- Opening Delimiter -

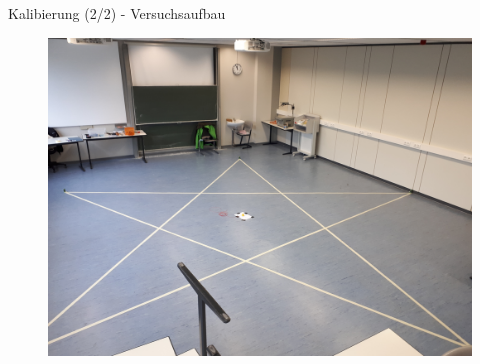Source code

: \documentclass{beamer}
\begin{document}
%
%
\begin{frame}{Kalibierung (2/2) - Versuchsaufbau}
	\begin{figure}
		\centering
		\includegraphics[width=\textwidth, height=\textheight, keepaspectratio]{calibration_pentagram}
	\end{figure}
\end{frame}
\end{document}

- Closing Delimiter -

> **What to do**: The lines to return are those with the string "frame" in them; copy each from the entries above.

> **Solution to the problem**:
\begin{frame}{Kalibierung (2/2) - Versuchsaufbau}
\end{frame}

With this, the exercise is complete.